A new study from ABI Research said that this investment is being made largely to ameliorate traffic migration to VoIP service providers, and lead to the implementation of more SIP-based services.
The research forecasts that operators will generate US$97 billion worldwide in service revenue from fixed-mobile convergence applications in 2011, mainly from offering lower fixed-line call charges to mobile users.
"Operators are seeing their core voice revenues come under pressure from VoIP, and they need to minimise call substitution," said ABI Research analyst Ian Cox.
"One way is to provide services over the broadband fixed network using a mobile device. Dual-use and single-use devices will be able to do that over Wi-Fi and micro cellular access points in the home and office."

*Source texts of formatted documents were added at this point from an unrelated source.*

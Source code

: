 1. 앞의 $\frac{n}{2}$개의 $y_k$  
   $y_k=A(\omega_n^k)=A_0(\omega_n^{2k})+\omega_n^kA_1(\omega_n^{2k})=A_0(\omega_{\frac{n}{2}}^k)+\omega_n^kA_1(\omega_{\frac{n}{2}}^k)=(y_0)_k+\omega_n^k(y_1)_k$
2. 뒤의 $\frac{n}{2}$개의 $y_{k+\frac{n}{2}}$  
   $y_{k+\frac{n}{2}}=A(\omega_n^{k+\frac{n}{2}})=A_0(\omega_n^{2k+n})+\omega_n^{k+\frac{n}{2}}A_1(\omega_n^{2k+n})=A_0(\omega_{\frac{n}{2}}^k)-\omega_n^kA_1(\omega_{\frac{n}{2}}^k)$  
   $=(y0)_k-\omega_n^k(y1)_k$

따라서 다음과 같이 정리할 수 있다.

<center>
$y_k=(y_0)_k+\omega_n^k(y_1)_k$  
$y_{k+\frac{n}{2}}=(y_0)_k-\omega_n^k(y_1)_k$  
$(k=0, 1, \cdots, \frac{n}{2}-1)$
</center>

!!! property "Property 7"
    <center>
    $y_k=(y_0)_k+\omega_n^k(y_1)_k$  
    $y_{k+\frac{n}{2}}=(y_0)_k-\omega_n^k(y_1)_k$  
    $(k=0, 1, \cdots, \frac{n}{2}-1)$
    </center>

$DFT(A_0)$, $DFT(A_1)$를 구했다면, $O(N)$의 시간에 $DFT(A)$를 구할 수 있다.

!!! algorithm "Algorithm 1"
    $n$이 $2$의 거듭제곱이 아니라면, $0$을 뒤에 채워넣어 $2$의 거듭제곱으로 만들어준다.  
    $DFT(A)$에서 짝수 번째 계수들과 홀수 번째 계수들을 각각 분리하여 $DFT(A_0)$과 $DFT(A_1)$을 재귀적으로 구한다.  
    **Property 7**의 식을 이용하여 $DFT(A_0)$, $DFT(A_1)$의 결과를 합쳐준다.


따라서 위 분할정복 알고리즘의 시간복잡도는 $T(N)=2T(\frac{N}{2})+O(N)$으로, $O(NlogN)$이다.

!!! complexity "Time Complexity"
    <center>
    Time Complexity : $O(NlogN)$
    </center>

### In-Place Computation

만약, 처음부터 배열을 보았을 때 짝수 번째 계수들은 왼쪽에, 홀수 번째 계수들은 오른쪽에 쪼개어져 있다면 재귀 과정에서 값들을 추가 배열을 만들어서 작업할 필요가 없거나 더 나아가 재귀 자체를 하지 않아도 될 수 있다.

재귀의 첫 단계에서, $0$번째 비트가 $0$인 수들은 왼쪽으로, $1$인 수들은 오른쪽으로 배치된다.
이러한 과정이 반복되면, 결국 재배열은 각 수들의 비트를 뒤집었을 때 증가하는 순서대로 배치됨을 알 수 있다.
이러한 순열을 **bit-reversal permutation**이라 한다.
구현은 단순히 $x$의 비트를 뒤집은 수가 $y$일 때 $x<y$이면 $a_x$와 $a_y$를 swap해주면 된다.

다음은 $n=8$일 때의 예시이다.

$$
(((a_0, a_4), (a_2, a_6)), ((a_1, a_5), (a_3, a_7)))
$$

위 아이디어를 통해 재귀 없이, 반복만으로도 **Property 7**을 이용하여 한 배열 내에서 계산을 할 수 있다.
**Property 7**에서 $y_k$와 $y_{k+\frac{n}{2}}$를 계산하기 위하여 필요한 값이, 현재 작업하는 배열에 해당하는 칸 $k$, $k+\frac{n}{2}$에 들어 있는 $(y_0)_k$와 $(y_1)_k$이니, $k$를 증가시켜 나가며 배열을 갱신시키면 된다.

Fixed-mobile convergence will reduce call charges when the device is connected to an indoor access point, and will allow the same device to be used everywhere with a single bill and contact list.
But although convenience and lower call charges are an attractive combination, Cox warned that call charges need to be "simple to understand, and dual-use devices need to be as appealing as single-use devices in terms of battery life, price and choice of models".
Fixed-mobile convergence will also allow continued development of SIP solutions for vendors.
SIP enables new services to be introduced quickly, and discarded if they are not popular. A single database holds all subscriber information, leading to lower operating costs for multiple services over multiple access technologies.